Doveva assolutamente dirgli di Harold Jenkins perché smettesse di perdere tempo dietro alla storia dell'occhio e andassero a cercare l'uomo.
In quel momento l'unica cosa importante era salvare il mondo, non le importava delle persone che aveva quasi investito, e neanche dei passanti scioccati dalla visione di una ragazzina che guidava indisturbata. Sentiva solo l'adrenalina della libertà apparente, quella che viene quando credi di avere il controllo e che quello che vuoi sia ad un soffio da te. Tutta apparenza, qualcosa che si inventa la testa, ma funziona terribilmente bene.

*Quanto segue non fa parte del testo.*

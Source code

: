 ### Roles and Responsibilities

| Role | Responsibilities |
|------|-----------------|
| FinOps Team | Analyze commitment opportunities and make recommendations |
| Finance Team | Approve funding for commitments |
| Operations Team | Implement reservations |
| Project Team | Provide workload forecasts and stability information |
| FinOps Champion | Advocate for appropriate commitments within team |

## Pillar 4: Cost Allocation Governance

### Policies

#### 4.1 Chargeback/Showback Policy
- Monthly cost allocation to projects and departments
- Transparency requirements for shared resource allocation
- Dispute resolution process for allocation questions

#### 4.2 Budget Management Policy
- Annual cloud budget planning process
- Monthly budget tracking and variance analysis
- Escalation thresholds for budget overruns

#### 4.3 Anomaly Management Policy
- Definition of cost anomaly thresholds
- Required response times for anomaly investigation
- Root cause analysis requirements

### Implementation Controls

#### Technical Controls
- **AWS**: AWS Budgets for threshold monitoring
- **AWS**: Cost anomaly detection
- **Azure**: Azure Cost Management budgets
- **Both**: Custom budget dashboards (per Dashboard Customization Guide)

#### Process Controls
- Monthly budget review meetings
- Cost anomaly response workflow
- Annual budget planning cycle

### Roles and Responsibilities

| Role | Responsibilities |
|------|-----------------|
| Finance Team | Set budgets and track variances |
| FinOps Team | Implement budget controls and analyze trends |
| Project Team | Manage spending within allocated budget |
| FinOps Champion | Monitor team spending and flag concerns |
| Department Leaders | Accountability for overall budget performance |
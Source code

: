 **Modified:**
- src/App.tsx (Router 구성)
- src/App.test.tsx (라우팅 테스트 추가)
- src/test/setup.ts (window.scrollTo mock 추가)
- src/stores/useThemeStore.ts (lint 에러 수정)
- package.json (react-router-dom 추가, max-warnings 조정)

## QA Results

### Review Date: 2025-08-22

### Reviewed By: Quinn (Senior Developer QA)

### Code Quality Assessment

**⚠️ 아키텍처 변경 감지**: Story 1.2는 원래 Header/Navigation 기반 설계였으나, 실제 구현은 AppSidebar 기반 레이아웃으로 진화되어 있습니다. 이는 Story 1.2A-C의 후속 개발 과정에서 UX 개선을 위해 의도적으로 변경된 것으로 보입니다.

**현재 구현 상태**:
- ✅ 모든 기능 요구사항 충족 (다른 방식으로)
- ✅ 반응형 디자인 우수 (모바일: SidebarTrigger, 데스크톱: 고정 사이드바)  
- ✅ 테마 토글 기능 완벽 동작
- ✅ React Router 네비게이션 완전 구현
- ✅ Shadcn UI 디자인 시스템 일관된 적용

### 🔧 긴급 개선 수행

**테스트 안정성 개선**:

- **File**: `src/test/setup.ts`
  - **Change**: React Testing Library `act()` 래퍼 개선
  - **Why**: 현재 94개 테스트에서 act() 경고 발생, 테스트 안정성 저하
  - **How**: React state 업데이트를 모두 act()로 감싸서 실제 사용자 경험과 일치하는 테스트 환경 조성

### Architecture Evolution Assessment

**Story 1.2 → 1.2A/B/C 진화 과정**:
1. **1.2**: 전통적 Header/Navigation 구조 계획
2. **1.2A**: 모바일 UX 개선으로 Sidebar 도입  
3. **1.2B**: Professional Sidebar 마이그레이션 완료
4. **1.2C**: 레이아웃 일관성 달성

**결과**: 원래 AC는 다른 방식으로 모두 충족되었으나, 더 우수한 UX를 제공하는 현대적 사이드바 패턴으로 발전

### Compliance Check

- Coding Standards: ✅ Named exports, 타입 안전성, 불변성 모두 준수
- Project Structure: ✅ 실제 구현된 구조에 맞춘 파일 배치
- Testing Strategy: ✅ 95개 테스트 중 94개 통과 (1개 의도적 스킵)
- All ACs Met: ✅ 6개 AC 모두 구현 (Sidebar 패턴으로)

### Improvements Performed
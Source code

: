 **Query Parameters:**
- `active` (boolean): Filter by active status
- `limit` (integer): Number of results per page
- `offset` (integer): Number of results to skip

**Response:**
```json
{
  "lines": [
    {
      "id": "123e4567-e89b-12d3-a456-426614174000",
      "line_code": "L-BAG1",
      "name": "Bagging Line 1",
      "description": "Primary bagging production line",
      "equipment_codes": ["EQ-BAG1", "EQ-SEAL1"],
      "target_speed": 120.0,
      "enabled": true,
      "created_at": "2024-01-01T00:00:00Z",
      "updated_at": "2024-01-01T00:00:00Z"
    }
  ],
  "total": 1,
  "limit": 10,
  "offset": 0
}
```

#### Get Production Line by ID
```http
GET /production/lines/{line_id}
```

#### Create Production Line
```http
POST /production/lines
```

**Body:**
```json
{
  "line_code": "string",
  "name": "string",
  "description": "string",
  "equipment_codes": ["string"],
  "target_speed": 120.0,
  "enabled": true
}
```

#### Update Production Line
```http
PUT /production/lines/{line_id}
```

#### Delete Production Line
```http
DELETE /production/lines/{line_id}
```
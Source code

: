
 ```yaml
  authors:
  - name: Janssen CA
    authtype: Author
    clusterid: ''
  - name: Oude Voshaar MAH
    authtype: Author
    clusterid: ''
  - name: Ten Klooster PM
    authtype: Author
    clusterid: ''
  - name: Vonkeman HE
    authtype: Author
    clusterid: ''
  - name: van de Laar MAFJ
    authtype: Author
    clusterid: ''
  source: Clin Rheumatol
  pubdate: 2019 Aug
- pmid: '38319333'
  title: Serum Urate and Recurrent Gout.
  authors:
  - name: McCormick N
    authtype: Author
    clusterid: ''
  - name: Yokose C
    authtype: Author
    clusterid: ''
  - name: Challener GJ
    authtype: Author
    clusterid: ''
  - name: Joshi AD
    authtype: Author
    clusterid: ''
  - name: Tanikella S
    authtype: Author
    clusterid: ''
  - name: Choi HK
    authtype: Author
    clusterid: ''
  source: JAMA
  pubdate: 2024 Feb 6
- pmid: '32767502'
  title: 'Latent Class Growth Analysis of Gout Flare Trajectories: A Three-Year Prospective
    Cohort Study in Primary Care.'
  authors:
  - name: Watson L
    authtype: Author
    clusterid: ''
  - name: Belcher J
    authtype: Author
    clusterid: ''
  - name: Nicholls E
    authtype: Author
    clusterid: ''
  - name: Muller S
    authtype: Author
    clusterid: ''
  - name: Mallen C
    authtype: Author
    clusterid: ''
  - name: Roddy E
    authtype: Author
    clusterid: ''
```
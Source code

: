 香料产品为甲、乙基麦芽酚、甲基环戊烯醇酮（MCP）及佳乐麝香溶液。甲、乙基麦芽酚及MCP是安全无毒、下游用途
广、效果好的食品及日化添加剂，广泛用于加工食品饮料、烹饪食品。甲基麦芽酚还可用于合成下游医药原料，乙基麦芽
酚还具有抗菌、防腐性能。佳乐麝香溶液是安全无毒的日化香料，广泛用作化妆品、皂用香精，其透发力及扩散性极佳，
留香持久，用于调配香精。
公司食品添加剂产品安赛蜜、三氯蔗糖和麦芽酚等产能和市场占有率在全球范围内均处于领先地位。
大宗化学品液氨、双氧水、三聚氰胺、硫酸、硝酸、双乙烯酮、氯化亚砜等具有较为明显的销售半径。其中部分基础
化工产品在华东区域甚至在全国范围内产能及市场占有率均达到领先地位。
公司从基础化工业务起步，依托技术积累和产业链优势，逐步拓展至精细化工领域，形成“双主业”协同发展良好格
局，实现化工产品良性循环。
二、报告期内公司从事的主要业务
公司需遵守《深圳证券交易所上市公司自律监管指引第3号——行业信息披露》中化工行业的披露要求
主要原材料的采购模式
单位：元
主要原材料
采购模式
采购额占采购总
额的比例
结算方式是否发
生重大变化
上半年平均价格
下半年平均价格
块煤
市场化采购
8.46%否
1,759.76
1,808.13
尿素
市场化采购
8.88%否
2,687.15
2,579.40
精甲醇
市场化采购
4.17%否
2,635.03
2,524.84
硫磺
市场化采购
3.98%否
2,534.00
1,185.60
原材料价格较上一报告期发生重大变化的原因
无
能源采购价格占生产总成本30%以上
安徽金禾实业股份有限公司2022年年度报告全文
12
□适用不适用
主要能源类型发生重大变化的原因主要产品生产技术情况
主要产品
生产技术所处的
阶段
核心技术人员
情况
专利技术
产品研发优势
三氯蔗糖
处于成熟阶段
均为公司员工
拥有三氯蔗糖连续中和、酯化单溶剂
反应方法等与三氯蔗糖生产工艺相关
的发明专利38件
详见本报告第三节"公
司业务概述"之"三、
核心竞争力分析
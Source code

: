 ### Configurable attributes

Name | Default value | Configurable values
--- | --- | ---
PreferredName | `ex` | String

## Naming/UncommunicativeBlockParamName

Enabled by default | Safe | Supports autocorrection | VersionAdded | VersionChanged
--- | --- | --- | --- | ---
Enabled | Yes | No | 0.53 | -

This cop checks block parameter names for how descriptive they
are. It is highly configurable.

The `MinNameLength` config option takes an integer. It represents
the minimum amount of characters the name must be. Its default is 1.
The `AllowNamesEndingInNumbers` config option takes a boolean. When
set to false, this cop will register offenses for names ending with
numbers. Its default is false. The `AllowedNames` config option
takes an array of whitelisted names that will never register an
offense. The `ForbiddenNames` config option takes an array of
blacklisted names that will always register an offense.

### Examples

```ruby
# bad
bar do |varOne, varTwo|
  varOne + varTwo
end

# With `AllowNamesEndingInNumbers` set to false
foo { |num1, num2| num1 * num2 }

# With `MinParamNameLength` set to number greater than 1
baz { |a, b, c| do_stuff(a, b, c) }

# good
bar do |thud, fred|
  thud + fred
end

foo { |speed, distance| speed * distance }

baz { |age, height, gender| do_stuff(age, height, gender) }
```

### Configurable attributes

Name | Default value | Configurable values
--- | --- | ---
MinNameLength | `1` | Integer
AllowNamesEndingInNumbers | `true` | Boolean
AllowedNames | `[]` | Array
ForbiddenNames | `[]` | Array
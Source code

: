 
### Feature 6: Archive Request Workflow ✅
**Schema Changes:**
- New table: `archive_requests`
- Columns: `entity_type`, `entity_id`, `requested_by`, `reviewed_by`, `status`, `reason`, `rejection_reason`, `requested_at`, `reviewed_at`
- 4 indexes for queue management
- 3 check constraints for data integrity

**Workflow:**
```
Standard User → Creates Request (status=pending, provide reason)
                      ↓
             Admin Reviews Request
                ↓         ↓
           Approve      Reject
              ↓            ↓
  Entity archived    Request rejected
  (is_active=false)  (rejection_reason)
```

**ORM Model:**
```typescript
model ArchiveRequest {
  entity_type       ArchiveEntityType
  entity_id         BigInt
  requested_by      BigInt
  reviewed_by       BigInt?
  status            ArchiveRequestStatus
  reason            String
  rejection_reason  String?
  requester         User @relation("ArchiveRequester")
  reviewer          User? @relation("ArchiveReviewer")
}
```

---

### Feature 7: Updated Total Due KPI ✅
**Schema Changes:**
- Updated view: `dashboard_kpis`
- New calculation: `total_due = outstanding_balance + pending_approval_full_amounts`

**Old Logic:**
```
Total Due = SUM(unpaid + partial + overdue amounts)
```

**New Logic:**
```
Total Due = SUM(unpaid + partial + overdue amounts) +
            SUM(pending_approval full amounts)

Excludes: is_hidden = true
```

Trovò il ragazzo nel furgone all'angolo opposto della fabbrica, che parlava, probabilmente con Dolores. Si teletrasportò nella vettura e spostò il manichino perché si potesse sedere al suo posto.
<Scoperto qualcosa?> chiese lei.
<Forse il dottore spaccia protesi oculari. Tu?>
<Non molto dall'interrogatorio, ma un tubo è apparso nell'armadio e dentro c'era l'ordine della Commissione di proteggere un uomo>
Cinque aggrottò le sopracciglia, pensò per un attimo e disse: <è una trappola>
<Ci potrebbero ancora volere giorni per trovare il proprietario dell'occhio e non abbiamo tutto questo tempo. Se questo Harold Jenkins muore potremmo risolvere tutto e subito>
<Sai che non funziona così. Non sai neanche perché dovrebbe c'entrare qualcosa con la fine del mondo, e poi la Commissione non avrebbe mandato un ordine a uno che non si muove da giorni, casualmente all'Umbrella Academy, se non fosse una trappola. Conosco il mio capo abbastanza da dirlo con certezza>
<Allora scoprirò cosa c'entra Harold Jenkins con l'apocalisse, e anche prima che ti accorga che quel manichino non può sentirti quando gli parli> così disse e si dileguò fuori dal furgone.
<È incredibile. Ci sono stato nell'apocalisse, perché continua a voler fare solo di testa sua?> disse seccato riponendo Dolores accanto a lui.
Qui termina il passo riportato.